Las especificaciones para los “stress tests” de ENSREG (European Nuclear Safety Regulators Group), aprobadas por unanimidad por los reguladores nacionales en mayo de 2011, insta a la publicación de todos los informes de los operadores de las centrales nucleares así como los documentos de los organismos reguladores.

Sin embargo, a fecha de hoy, varios reguladores europeos no han comunicado aún los resultados, a pesar de ser un requisito de ENSREG. En España los operadores de las centrales nucleares no han divulgado sus informes y tampoco el CSN ha publicado esos documentos de los titulares, limitándose a editar su propio informe preliminar de valoración. Greenpeace critica esta falta de transparencia, que resta credibilidad a los “stress tests”.
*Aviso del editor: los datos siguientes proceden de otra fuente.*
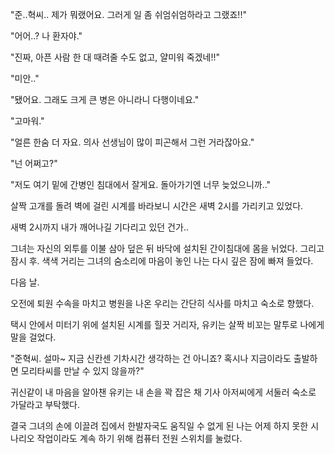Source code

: "준..혁씨.. 제가 뭐랬어요. 그러게 일 좀 쉬엄쉬엄하라고 그랬죠!!"

"어어..? 나 환자야."

"진짜, 아픈 사람 한 대 때려줄 수도 없고, 얄미워 죽겠네!!"

"미안.."

"됐어요. 그래도 크게 큰 병은 아니라니 다행이네요."

"고마워."

"얼른 한숨 더 자요. 의사 선생님이 많이 피곤해서 그런 거라잖아요."

"넌 어쩌고?"

"저도 여기 밑에 간병인 침대에서 잘게요. 돌아가기엔 너무 늦었으니까.."

살짝 고개를 돌려 벽에 걸린 시계를 바라보니 시간은 새벽 2시를 가리키고 있었다.

새벽 2시까지 내가 깨어나길 기다리고 있던 건가..

그녀는 자신의 외투를 이불 삼아 덮은 뒤 바닥에 설치된 간이침대에 몸을 뉘었다. 그리고 잠시 후. 색색 거리는 그녀의 숨소리에 마음이 놓인 나는 다시 깊은 잠에 빠져 들었다.

다음 날.

오전에 퇴원 수속을 마치고 병원을 나온 우리는 간단히 식사를 마치고 숙소로 향했다.

택시 안에서 미터기 위에 설치된 시계를 힐끗 거리자, 유키는 살짝 비꼬는 말투로 나에게 말을 걸었다.

"준혁씨. 설마~ 지금 신칸센 기차시간 생각하는 건 아니죠? 혹시나 지금이라도 출발하면 모리타씨를 만날 수 있지 않을까?"

귀신같이 내 마음을 알아챈 유키는 내 손을 꽉 잡은 채 기사 아저씨에게 서둘러 숙소로 가달라고 부탁했다.

결국 그녀의 손에 이끌려 집에서 한발자국도 움직일 수 없게 된 나는 어제 하지 못한 시나리오 작업이라도 계속 하기 위해 컴퓨터 전원 스위치를 눌렀다.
Un primer análisis de Greenpeace, tras examinar las cerca de 10.000 páginas de los diversos informes editados, revela importantes carencias y omisiones. El requisito de  examinar en profundidad un fallo múltiple en los reactores, como el que tuvo lugar en Fukushima, no se ha realizado; no está en la mayoría de los informes publicados.

De igual manera, según lo acordado, el impacto de un accidente aéreo sobre una central nuclear era una de las pruebas que se debía realizar expresamente. Sin embargo, en la inmensa mayoría de los casos se ha ignorado. Como ha sucedido en España, donde ese análisis no se ha realizado o no se ha hecho público.

"Fukushima nos enseñó a pensar lo impensable y las pruebas debían obligar a los propietarios de las centrales nucleares a pensar de ese modo. Sin embargo, existen importantes lagunas: ¿por qué se ignoran los planes de evacuación para los pueblos y ciudades?, ¿por qué no se tiene debidamente en cuenta la antigüedad y el grado de envejecimiento del reactor?, ¿por qué los operadores y las autoridades reguladoras no revisan la hipótesis de un fallo múltiple del reactor o de un accidente aéreo si se comprometieron a hacerlo?”, ha declarado Jan Haverkamp, responsable europeo de Greenpeace en materia de Energía nuclear.

Las pruebas de resistencia en España

En el caso de nuestro país, entre muchas otras cuestiones, destaca la incapacidad y falta de resistencia de las centrales nucleares ante terremotos previsibles e incluso reales como el ocurrido en Lorca del pasado 11 de mayo. En este se alcanzó una aceleración horizontal de 0,36g, el parámetro más adecuado con el que se mide el daño real que puede producir un sismo en una instalación. Tras Fukushima, el regulador exige a las centrales nucleares en los “stress tetst” una capacidad de resistencia ante un terremoto que provocase una aceleración horizontal máxima de 0,3g, claramente inferior al de Lorca. Por lo tanto, ninguna central nuclear española podría resistir una aceleración horizontal como la que se produjo en el temblor de Lorca.

Dentro del parque nuclear español, las centrales de Garoña (margen sísmico de 0,17g), Ascó (m.s. 0,16g), Almaraz (m.s. 0,20g) y Trillo (m.s. 0,24g) son las que se encuentran más alejadas de las nuevas exigencias de resistencia sísmica.

Por parte de la Comisión Europea el siguiente paso es elaborar un informe provisional sobre el avance de los “stress tests” para la reunión de ministros de Energía de la UE de 9 de diciembre de 2011.